My new surroundings beckoned. My insatiable curiosity turned outward, rather than within. I wanted to know what it was. To experience the discovery of this place anew, as if I’d never died before. Truly, it was everything and nothing. Light and dark…but I’d thought this already. Most imperatively, it was whatever my mind believed it to be.
All at once, I could see the construction of it. Like the bridge in that children’s movie The Last Mimzy, it was geometrically perfect. It was mathematical, this spider’s web, and that was only the infrastructure of a single thread. Countless threads had been woven into the blank canvas of Paradise, awaiting the individual artist to render it alive. Breathing. Existing, because I needed it to exist. This was the fabric of Heaven. This was the birth of Summerland.
How brilliant! How illuminatingly, inexorably brilliant!

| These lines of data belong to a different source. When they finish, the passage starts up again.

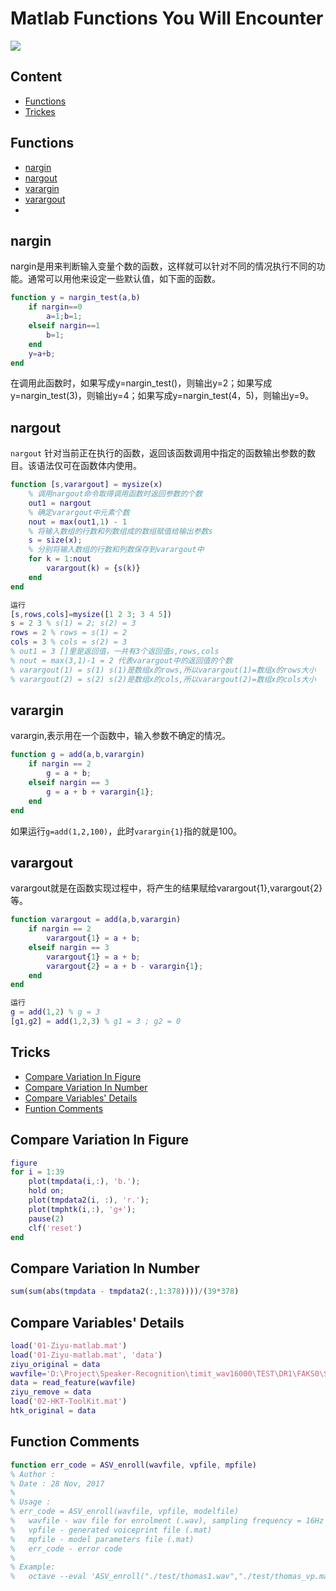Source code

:# Matlab Functions You Will Encounter

![](https://img.shields.io/badge/language-matlab-yellow)


## Content

- [Functions](#functions)
- [Trickes](#tricks)


## Functions

- [nargin](#nargin)
- [nargout](#nargout)
- [varargin](#varargin)
- [varargout](#varargout)
- 



## nargin

nargin是用来判断输入变量个数的函数，这样就可以针对不同的情况执行不同的功能。通常可以用他来设定一些默认值，如下面的函数。

```matlab
function y = nargin_test(a,b)
    if nargin==0
        a=1;b=1;
    elseif nargin==1
        b=1;
    end
    y=a+b;
end
```

在调用此函数时，如果写成y=nargin_test()，则输出y=2；如果写成y=nargin_test(3)，则输出y=4；如果写成y=nargin_test(4，5)，则输出y=9。

## nargout

`nargout` 针对当前正在执行的函数，返回该函数调用中指定的函数输出参数的数目。该语法仅可在函数体内使用。

```matlab
function [s,varargout] = mysize(x)
    % 调用nargout命令取得调用函数时返回参数的个数
    out1 = nargout
    % 确定varargout中元素个数
    nout = max(out1,1) - 1
    % 将输入数组的行数和列数组成的数组赋值给输出参数s
    s = size(x);
    % 分别将输入数组的行数和列数保存到varargout中
    for k = 1:nout
        varargout(k) = {s(k)}
    end
end
```

```matlab
运行
[s,rows,cols]=mysize([1 2 3; 3 4 5])
s = 2 3 % s(1) = 2; s(2) = 3
rows = 2 % rows = s(1) = 2
cols = 3 % cols = s(2) = 3
% out1 = 3 []里是返回值，一共有3个返回值s,rows,cols
% nout = max(3,1)-1 = 2 代表varargout中的返回值的个数
% varargout(1) = s(1) s(1)是数组x的rows,所以varargout(1)=数组x的rows大小
% varargout(2) = s(2) s(2)是数组x的cols,所以varargout(2)=数组x的cols大小
```

## varargin

varargin,表示用在一个函数中，输入参数不确定的情况。

```matlab
function g = add(a,b,varargin)
    if nargin == 2
        g = a + b;
    elseif nargin == 3
        g = a + b + varargin{1}; 
    end
end
```

如果运行`g=add(1,2,100)`，此时`varargin{1}`指的就是100。

## varargout

varargout就是在函数实现过程中，将产生的结果赋给varargout{1},varargout{2}等。

```matlab
function varargout = add(a,b,varargin)
    if nargin == 2
        varargout{1} = a + b;
    elseif nargin == 3
        varargout{1} = a + b;
        varargout{2} = a + b - varargin{1};
    end
end
```

```matlab
运行
g = add(1,2) % g = 3
[g1,g2] = add(1,2,3) % g1 = 3 ; g2 = 0
```



## Tricks

- [Compare Variation In Figure](#compare-variation-in-figure)
- [Compare Variation In Number](#compare-variation-in-number)
- [Compare Variables' Details](#compare-variables-details)
- [Funtion Comments](#function-comments)


## Compare Variation In Figure

```matlab
figure
for i = 1:39
	plot(tmpdata(i,:), 'b.');
	hold on;
	plot(tmpdata2(i, :), 'r.');
	plot(tmphtk(i,:), 'g+');
	pause(2)
	clf('reset')
end
```
## Compare Variation In Number

```matlab
sum(sum(abs(tmpdata - tmpdata2(:,1:378))))/(39*378)
```

## Compare Variables' Details

```matlab
load('01-Ziyu-matlab.mat')
load('01-Ziyu-matlab.mat', 'data')
ziyu_original = data
wavfile='D:\Project\Speaker-Recognition\timit_wav16000\TEST\DR1\FAKS0\SA1.WAV'
data = read_feature(wavfile)
ziyu_remove = data
load('02-HKT-ToolKit.mat')
htk_original = data
```

## Function Comments

```matlab
function err_code = ASV_enroll(wavfile, vpfile, mpfile)
% Author : 
% Date : 28 Nov, 2017
%
% Usage :
% err_code = ASV_enroll(wavfile, vpfile, modelfile)
%   wavfile - wav file for enrolment (.wav), sampling frequency = 16Hz
%   vpfile - generated voiceprint file (.mat) 
%   mpfile - model parameters file (.mat)
%   err_code - error code
%
% Example:
%   octave --eval 'ASV_enroll("./test/thomas1.wav","./test/thomas_vp.mat","./mp.mat")'
```

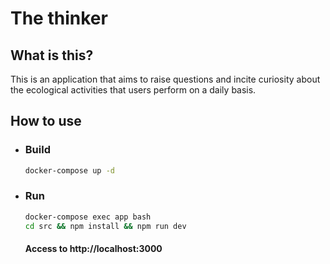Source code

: # The thinker

## What is this?

This is an application that aims to raise questions and incite curiosity about the ecological activities that users perform on a daily basis.


## How to use

- ### Build

    ```bash
    docker-compose up -d
    ```

- ### Run

    ```bash
    docker-compose exec app bash
    cd src && npm install && npm run dev
    ```

    #### Access to http://localhost:3000
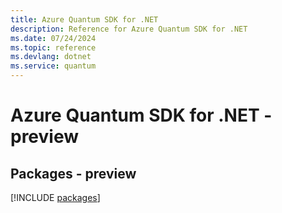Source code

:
 ```yaml
---
title: Azure Quantum SDK for .NET
description: Reference for Azure Quantum SDK for .NET
ms.date: 07/24/2024
ms.topic: reference
ms.devlang: dotnet
ms.service: quantum
---
```

# Azure Quantum SDK for .NET - preview
## Packages - preview
[!INCLUDE [packages](quantum-index.md)]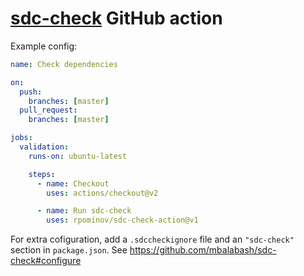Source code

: # [sdc-check](https://github.com/mbalabash/sdc-check) GitHub action

Example config:

```yaml
name: Check dependencies

on:
  push:
    branches: [master]
  pull_request:
    branches: [master]

jobs:
  validation:
    runs-on: ubuntu-latest

    steps:
      - name: Checkout
        uses: actions/checkout@v2

      - name: Run sdc-check
        uses: rpominov/sdc-check-action@v1
```

For extra cofiguration, add a `.sdccheckignore` file and an `"sdc-check"` section in `package.json`.
See https://github.com/mbalabash/sdc-check#configure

It sang the glory of every religion and mocked the very presence of them simultaneously. Or perhaps, it was only the separation of them. For the afterlife was completely personalized. Heaven – but, of course! One person’s idea of heaven would not fit everyone’s ideal! My mind feels shattered, as if I can inspect each broken prism separately in a kaleidoscopic spiral of reasoning. These stunning bits did not lay themselves out in order for me right away, though. They fit back together again along the course of receiving answers to questions I could no longer contain, like a three-dimensional puzzle. Humpty Dumpty’s shell reconstructed Fabergé. Finally, having the need, I found my own voice in the ether.
“Where is here?” I ask.
“In between,” The reply came from both the detached voice and my ever-expanding wisdom.

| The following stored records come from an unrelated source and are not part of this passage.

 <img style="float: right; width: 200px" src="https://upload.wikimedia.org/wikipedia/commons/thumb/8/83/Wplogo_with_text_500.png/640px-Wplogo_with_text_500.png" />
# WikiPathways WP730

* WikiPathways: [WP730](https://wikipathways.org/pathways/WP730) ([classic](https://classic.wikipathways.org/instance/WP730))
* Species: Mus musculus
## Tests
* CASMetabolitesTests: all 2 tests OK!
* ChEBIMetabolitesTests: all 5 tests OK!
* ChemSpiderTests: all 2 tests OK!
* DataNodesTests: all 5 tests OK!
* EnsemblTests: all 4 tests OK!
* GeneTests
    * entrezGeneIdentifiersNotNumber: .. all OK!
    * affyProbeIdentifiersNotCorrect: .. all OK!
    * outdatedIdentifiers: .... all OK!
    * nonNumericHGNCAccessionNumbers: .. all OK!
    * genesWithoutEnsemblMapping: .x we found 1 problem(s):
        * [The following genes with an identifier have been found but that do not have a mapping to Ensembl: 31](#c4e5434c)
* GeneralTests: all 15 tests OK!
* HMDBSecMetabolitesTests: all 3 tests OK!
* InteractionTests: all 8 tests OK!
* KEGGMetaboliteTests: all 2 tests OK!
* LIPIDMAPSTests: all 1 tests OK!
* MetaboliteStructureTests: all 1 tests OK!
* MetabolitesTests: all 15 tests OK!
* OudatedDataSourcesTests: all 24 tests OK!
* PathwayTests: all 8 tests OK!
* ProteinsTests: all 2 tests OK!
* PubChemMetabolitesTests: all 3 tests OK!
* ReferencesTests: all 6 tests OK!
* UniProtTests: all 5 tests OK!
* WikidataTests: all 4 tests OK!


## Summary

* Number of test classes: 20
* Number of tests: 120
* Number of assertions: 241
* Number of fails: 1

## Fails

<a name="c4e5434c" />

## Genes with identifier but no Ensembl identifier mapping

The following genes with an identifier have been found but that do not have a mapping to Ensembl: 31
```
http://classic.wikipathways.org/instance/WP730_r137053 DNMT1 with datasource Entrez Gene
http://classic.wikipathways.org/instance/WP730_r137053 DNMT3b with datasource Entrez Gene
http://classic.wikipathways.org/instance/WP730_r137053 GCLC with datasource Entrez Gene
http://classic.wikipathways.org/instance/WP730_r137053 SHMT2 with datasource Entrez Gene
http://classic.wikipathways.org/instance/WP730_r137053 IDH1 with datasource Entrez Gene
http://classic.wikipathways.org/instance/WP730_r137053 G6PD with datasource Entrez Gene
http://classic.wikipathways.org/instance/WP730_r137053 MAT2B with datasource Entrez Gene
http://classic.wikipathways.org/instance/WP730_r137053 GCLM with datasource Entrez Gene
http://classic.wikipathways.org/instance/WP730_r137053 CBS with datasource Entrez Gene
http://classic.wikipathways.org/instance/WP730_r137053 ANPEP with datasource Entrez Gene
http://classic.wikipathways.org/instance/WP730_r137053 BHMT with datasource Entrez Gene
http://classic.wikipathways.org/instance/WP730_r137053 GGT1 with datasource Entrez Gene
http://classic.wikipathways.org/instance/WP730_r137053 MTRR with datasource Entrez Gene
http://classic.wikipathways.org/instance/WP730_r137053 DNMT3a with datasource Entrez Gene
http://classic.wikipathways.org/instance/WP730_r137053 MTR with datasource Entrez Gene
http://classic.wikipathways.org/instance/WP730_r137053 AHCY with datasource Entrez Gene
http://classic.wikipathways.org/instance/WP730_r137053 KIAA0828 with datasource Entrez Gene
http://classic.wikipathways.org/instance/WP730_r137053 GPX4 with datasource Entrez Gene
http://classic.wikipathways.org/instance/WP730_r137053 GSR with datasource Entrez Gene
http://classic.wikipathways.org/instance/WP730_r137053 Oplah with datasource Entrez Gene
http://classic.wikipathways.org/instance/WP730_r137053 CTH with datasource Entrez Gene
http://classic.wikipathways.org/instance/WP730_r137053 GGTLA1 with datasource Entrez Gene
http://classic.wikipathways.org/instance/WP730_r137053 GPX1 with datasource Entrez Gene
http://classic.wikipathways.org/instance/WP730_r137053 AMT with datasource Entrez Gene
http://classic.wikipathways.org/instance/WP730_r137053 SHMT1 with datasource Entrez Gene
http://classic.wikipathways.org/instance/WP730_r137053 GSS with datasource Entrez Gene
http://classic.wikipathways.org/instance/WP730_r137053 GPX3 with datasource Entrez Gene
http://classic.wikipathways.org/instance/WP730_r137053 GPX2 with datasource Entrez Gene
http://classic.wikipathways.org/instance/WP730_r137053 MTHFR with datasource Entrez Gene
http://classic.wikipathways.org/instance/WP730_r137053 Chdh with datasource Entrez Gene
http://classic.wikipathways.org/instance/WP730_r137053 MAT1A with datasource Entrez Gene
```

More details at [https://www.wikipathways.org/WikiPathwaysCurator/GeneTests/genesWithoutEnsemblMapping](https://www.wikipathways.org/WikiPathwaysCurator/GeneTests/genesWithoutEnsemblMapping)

Perfect. It was the way station. The place just beyond the veil of the living and far before the final place of rest. I imagined a vast, wide-open train depot where bullets made of iridescent metal shimmered like stardust, as they zipped along crystalline tracks… and it became so.

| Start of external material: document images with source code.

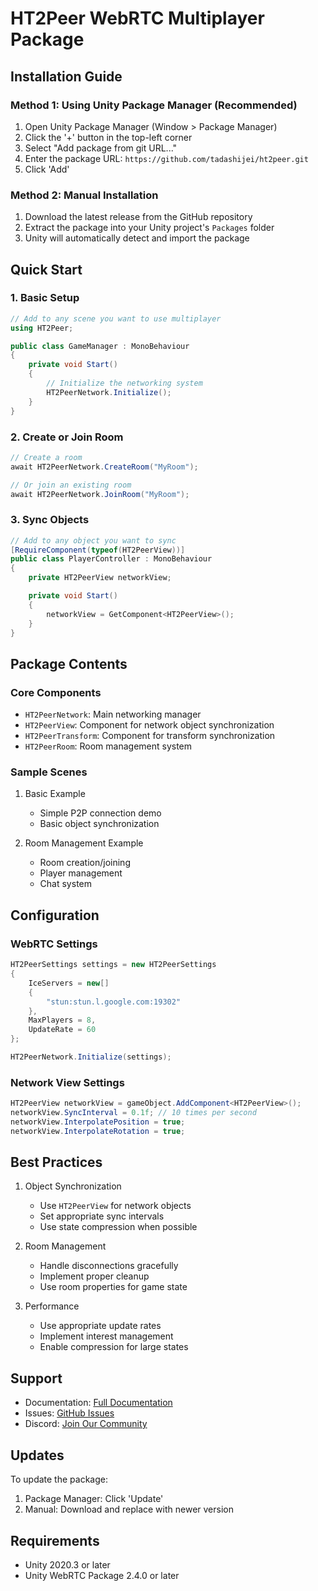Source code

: # HT2Peer WebRTC Multiplayer Package

## Installation Guide

### Method 1: Using Unity Package Manager (Recommended)
1. Open Unity Package Manager (Window > Package Manager)
2. Click the '+' button in the top-left corner
3. Select "Add package from git URL..."
4. Enter the package URL: `https://github.com/tadashijei/ht2peer.git`
5. Click 'Add'

### Method 2: Manual Installation
1. Download the latest release from the GitHub repository
2. Extract the package into your Unity project's `Packages` folder
3. Unity will automatically detect and import the package

## Quick Start

### 1. Basic Setup
```csharp
// Add to any scene you want to use multiplayer
using HT2Peer;

public class GameManager : MonoBehaviour
{
    private void Start()
    {
        // Initialize the networking system
        HT2PeerNetwork.Initialize();
    }
}
```

### 2. Create or Join Room
```csharp
// Create a room
await HT2PeerNetwork.CreateRoom("MyRoom");

// Or join an existing room
await HT2PeerNetwork.JoinRoom("MyRoom");
```

### 3. Sync Objects
```csharp
// Add to any object you want to sync
[RequireComponent(typeof(HT2PeerView))]
public class PlayerController : MonoBehaviour
{
    private HT2PeerView networkView;

    private void Start()
    {
        networkView = GetComponent<HT2PeerView>();
    }
}
```

## Package Contents

### Core Components
- `HT2PeerNetwork`: Main networking manager
- `HT2PeerView`: Component for network object synchronization
- `HT2PeerTransform`: Component for transform synchronization
- `HT2PeerRoom`: Room management system

### Sample Scenes
1. Basic Example
   - Simple P2P connection demo
   - Basic object synchronization

2. Room Management Example
   - Room creation/joining
   - Player management
   - Chat system

## Configuration

### WebRTC Settings
```csharp
HT2PeerSettings settings = new HT2PeerSettings
{
    IceServers = new[]
    {
        "stun:stun.l.google.com:19302"
    },
    MaxPlayers = 8,
    UpdateRate = 60
};

HT2PeerNetwork.Initialize(settings);
```

### Network View Settings
```csharp
HT2PeerView networkView = gameObject.AddComponent<HT2PeerView>();
networkView.SyncInterval = 0.1f; // 10 times per second
networkView.InterpolatePosition = true;
networkView.InterpolateRotation = true;
```

## Best Practices

1. Object Synchronization
   - Use `HT2PeerView` for network objects
   - Set appropriate sync intervals
   - Use state compression when possible

2. Room Management
   - Handle disconnections gracefully
   - Implement proper cleanup
   - Use room properties for game state

3. Performance
   - Use appropriate update rates
   - Implement interest management
   - Enable compression for large states

## Support

- Documentation: [Full Documentation](docs/README.md)
- Issues: [GitHub Issues](https://github.com/yourusername/ht2peer/issues)
- Discord: [Join Our Community](https://discord.gg/ht2peer)

## Updates

To update the package:
1. Package Manager: Click 'Update'
2. Manual: Download and replace with newer version

## Requirements
- Unity 2020.3 or later
- Unity WebRTC Package 2.4.0 or later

My body seemed to pull itself together without much effort. Grains of matter flying through dimensions of overlapping continuum to manifest a reality where I needed it to be. I was standing then, just as surely as I’d been floating, but not on the platform. I was merely an observer, beyond its right shoulder in some kind of open forum, a true Piazza Paradiso. A gathering of comings and goings with countless passerby always in a rush. Time meant nothing anymore. Why was this the most difficult concept to accept? The people slowed down, began socializing and returning the friendly waves from those already seated in windows upon the trains. For with my changed perception, I had made it so.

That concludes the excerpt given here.